» Input data
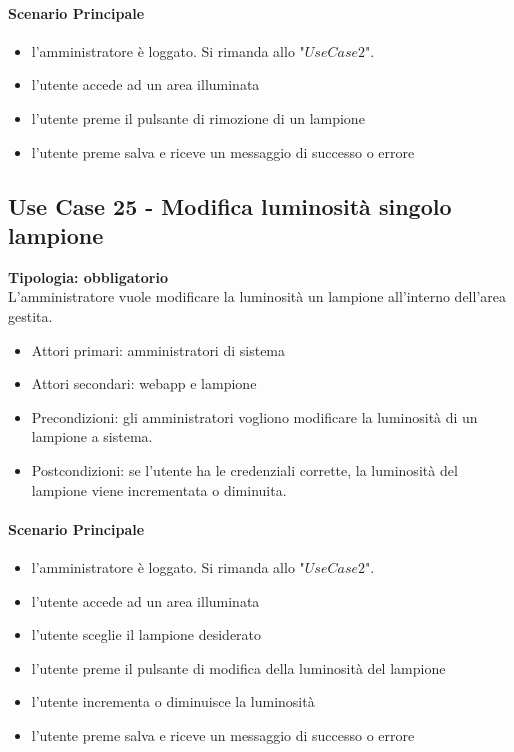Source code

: \documentclass[12pt]{article}
\begin{document}
\paragraph{Scenario Principale}
\begin{itemize}
	\item l'amministratore è loggato. Si rimanda allo "$Use Case 2$".
	\item l'utente accede ad un area illuminata
	\item l'utente preme il pulsante di rimozione di un lampione
	\item l'utente preme salva e riceve un messaggio di successo o errore
\end{itemize}

\subsection{Use Case 25 - Modifica luminosità singolo lampione}
\textbf{Tipologia: obbligatorio}\\
L'amministratore vuole modificare la luminosità un lampione all'interno dell'area gestita.
\begin{itemize}
	\item Attori primari: amministratori di sistema
	\item Attori secondari: webapp e lampione
	\item Precondizioni: gli amministratori vogliono modificare la luminosità di un lampione a sistema.\\
	\item Postcondizioni: se l'utente ha le credenziali corrette, la luminosità del lampione viene incrementata o diminuita.
\end{itemize}
\paragraph{Scenario Principale}
\begin{itemize}
	\item l'amministratore è loggato. Si rimanda allo "$Use Case 2$".
	\item l'utente accede ad un area illuminata
	\item l'utente sceglie il lampione desiderato
	\item l'utente preme il pulsante di modifica della luminosità del lampione
	\item l'utente incrementa o diminuisce la luminosità
	\item l'utente preme salva e riceve un messaggio di successo o errore
\end{itemize}
\end{document}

» Exercise directions
Lines from the one holding "lampione a sistema.\\" through the last line of the material are to be repeated exactly; no other lines belong in the answer.

» Answer to this exercise
	\item Precondizioni: gli amministratori vogliono modificare la luminosità di un lampione a sistema.\\
	\item Postcondizioni: se l'utente ha le credenziali corrette, la luminosità del lampione viene incrementata o diminuita.
\end{itemize}
\paragraph{Scenario Principale}
\begin{itemize}
	\item l'amministratore è loggato. Si rimanda allo "$Use Case 2$".
	\item l'utente accede ad un area illuminata
	\item l'utente sceglie il lampione desiderato
	\item l'utente preme il pulsante di modifica della luminosità del lampione
	\item l'utente incrementa o diminuisce la luminosità
	\item l'utente preme salva e riceve un messaggio di successo o errore
\end{itemize}
\end{document}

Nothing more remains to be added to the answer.